Q: Once I qualify for Medi-Cal, will the quality of long term care I receive be sub-standard?

A:    No. It is illegal for a long term care facility to discriminate against someone receiving Medi-Cal benefits. By law, Medi-Cal patients are to receive the same level of care as private pay residents.


Q:
  Is a married couple always required to spend down one-half of their assets before qualifying for Medi-Cal?

A:    Not always. In fact, often times couples have over $100,000 and qualify for Medi-Cal benefits without spending a penny. Although there are income and asset criteria a couple must meet before one of them qualifies for benefits, federal and state laws were written to protect individuals from becoming impoverished if their spouse needs nursing home care. Medi-Cal planning is like tax planning in that legislation has provided legal exceptions to the general rules that, with good advice from a knowledgeable  professional, can save Medi-Cal applicants and their families thousands of dollars.


Q:
  Is it true that under current Medi-Cal laws, a parent cannot make financial gifts to their children once they have entered a nursing home?

A:    No. In fact, a proper gifting program can be a great Medi-Cal planning technique. At the time an applicant applies for Medi-Cal, the  state will “look back” 30 months to see if any gifts have been made.
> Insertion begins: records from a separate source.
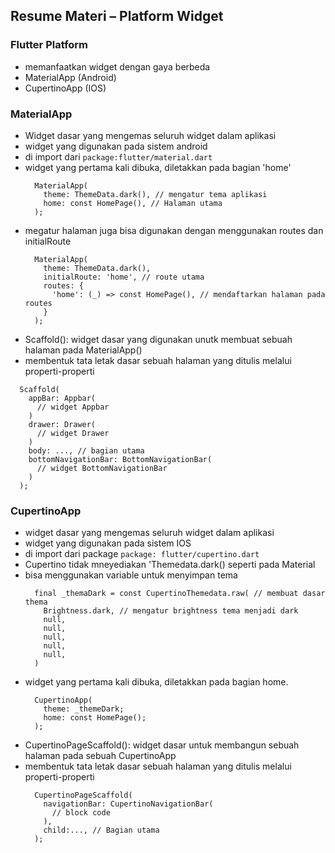 ## Resume Materi – Platform Widget
### Flutter Platform
  - memanfaatkan widget dengan gaya berbeda
  - MaterialApp (Android)
  - CupertinoApp (IOS)

### MaterialApp
  - Widget dasar yang mengemas seluruh widget dalam aplikasi
  - widget yang digunakan pada sistem android
  - di import dari ``` package:flutter/material.dart ```
  - widget yang pertama kali dibuka, diletakkan pada bagian 'home'
    ```
      MaterialApp(
        theme: ThemeData.dark(), // mengatur tema aplikasi
        home: const HomePage(), // Halaman utama
      );
    ``` 
  - megatur halaman juga bisa digunakan dengan menggunakan routes dan initialRoute
    ```
      MaterialApp(
        theme: ThemeData.dark(),
        initialRoute: 'home', // route utama
        routes: {
          'home': (_) => const HomePage(), // mendaftarkan halaman pada routes
        }
      );
    ```
  - Scaffold(): widget dasar yang digunakan unutk membuat sebuah halaman pada MaterialApp()
  - membentuk tata letak dasar sebuah halaman yang ditulis melalui properti-properti
  ```
    Scaffold(
      appBar: Appbar(
        // widget Appbar
      )
      drawer: Drawer(
        // widget Drawer
      )
      body: ..., // bagian utama
      bottomNavigationBar: BottomNavigationBar(
        // widget BottomNavigationBar
      )
    );
  ```

### CupertinoApp
  - widget dasar yang mengemas seluruh widget dalam aplikasi
  - widget yang digunakan pada sistem IOS
  - di import dari package ``` package: flutter/cupertino.dart ```
  - Cupertino tidak mneyediakan 'Themedata.dark() seperti pada Material
  - bisa menggunakan variable untuk menyimpan tema
    ```
      final _themaDark = const CupertinoThemedata.raw( // membuat dasar thema
        Brightness.dark, // mengatur brightness tema menjadi dark
        null,
        null,
        null,
        null,
        null,
      )

    ```
  - widget yang pertama kali dibuka, diletakkan pada bagian home.
    ```
      CupertinoApp(
        theme: _themeDark;
        home: const HomePage();
      );
    ```
  - CupertinoPageScaffold(): widget dasar untuk membangun sebuah halaman pada sebuah CupertinoApp
  - membentuk tata letak dasar sebuah halaman yang ditulis melalui properti-properti
    ```
      CupertinoPageScaffold(
        navigationBar: CupertinoNavigationBar(
          // block code
        ),
        child:..., // Bagian utama
      );
    ```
Any financial gifts or transfers for less than fair market value during the look back period may cause a delay in an applicant’s eligibility. A proper gifting program requires calculating the penalties prior to making gifts.


Q:
  Is $14,000 per year the maximum an individual can give away if they are going to apply for Medi-Cal?

A:    No. The $14,000 per year gift people ask about when discussing Medi-Cal Planning is a tax law figure and not relevant with respect to Medi-Cal’s specific asset transfer rules. In California, a transfer of nonexempt assets can result in a period of ineligibility which is the lesser of 30 months or the value of the transferred assets divided by the average private pay rate (APPR) at the time of application. For 2016, the “APPR” is $8,189.


Q:  
A Medi-Cal applicant’s house is considered “exempt” under Medi-Cal laws. Can an applicant give their house away without incurring penalties?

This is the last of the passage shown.